For information about the XINFO STREAM fields, see these docs.

The only difference is that we broke out first-entry and last-entry into parts:

  • first-entry-id: The redis timestamp, e.g. "1638125133432-0"
  • first-entry-time: The redis timestamp in iso datetime format, e.g. ``
  • first-entry-data: The first value in the stream as a base64 encoded string
  • first-entry-string: The first value in the stream as a utf-8 encoded string
  • first-entry-json: The first value in the stream parsed as json

The same applies for last-entry.

If you want to ignore the concept of devices, you can also just query all streams:

query Streams {
  streams {
    id
  }
}

These streams will retain any device prefixes and also lists out system event streams.

Setting metadata

You can attach arbitrary JSON to a stream to store whatever info you need.

variables: {sid: "glf", meta: {format: "mp4"}}

mutation {
  updateStreamMeta(sid: $id, meta: $meta)
}

variables: {sids: ["glf"]}

{
  streams(sids: $sids) {
    sid
    meta
  }
}

Subscribing to data

For small and/or text-based data streams, you can use graphql subscriptions to receive the data.
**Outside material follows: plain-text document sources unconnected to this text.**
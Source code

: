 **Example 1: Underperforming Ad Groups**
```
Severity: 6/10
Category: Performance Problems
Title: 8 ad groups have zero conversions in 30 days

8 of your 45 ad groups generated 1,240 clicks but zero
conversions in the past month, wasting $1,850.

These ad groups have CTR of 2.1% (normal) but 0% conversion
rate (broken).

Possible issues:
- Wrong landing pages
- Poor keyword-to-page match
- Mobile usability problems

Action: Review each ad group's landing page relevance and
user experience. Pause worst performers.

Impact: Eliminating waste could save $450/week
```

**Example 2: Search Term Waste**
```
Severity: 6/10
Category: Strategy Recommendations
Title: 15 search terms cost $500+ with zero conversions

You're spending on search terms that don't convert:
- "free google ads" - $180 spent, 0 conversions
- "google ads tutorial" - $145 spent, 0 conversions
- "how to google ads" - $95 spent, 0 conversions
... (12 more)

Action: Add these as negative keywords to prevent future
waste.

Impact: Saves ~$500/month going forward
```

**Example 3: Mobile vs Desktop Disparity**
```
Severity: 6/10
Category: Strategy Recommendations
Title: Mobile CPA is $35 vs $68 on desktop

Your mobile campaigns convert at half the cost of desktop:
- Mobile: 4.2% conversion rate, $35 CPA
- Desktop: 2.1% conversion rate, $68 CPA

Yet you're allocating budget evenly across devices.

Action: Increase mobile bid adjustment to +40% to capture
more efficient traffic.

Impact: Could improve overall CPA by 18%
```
This is here for convenience and probably shouldn't be used for high-volume data since it does base64 encoding. Instead use the websocket methods above.

variables: {sids: ["glf"]}

subscription DataSubscription {
  data(streamIds: $sids) {
    streamId
    time
    data  # base64 encoded data
    string  # read data as utf-8 text
    json
  }
}

Testing

A sample client is available in tests/api.py.

Pushing an incrementing integer

Writing to the stream:

python tests/api.py push_increment counter

Reading from the stream:

python tests/api.py pull_raw counter

Pushing random noise jpeg images

Writing both rgb and greyscale images:

python tests/api.py push_image blah --shape '[700,700,3]'
python tests/api.py push_image blah_gray --shape '[400,200]'

Pulling images, dropping frames we don't get to in time so we don't fall behind:

python tests/api.py pull_image blah --latest
python tests/api.py pull_image blah_gray --latest